Stored data entries
- - -

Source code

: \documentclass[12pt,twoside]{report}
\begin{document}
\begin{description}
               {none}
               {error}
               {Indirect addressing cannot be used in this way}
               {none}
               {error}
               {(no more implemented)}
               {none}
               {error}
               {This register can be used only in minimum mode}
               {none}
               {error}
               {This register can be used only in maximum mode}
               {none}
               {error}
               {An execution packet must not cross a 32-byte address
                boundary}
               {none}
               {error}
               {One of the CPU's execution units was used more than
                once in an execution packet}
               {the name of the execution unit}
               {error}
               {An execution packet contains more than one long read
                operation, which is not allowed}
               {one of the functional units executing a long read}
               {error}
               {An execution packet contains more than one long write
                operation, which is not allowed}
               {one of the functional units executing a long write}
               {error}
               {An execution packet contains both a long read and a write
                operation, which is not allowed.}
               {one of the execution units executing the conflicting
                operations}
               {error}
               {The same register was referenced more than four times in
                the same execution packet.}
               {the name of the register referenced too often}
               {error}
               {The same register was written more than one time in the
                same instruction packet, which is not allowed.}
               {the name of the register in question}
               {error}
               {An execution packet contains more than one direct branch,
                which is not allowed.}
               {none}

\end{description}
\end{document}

- - -

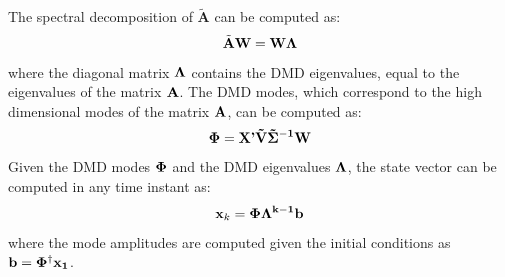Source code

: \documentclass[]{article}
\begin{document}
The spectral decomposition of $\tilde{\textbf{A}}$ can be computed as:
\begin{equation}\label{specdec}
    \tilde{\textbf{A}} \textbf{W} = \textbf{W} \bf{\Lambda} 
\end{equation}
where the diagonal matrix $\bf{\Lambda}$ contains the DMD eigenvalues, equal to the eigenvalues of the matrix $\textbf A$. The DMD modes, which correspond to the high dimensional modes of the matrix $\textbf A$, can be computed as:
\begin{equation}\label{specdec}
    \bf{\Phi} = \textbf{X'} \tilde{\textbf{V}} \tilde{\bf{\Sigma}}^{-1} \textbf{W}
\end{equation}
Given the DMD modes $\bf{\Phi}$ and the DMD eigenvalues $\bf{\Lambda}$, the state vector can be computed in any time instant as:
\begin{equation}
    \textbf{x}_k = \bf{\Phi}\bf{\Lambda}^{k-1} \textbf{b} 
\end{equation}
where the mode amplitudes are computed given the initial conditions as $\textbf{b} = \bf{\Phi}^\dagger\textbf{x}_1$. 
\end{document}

- - -

** Exercise goal **
Lines with the word "allowed" in the data need counting; report the count alone.

** Written solution **
5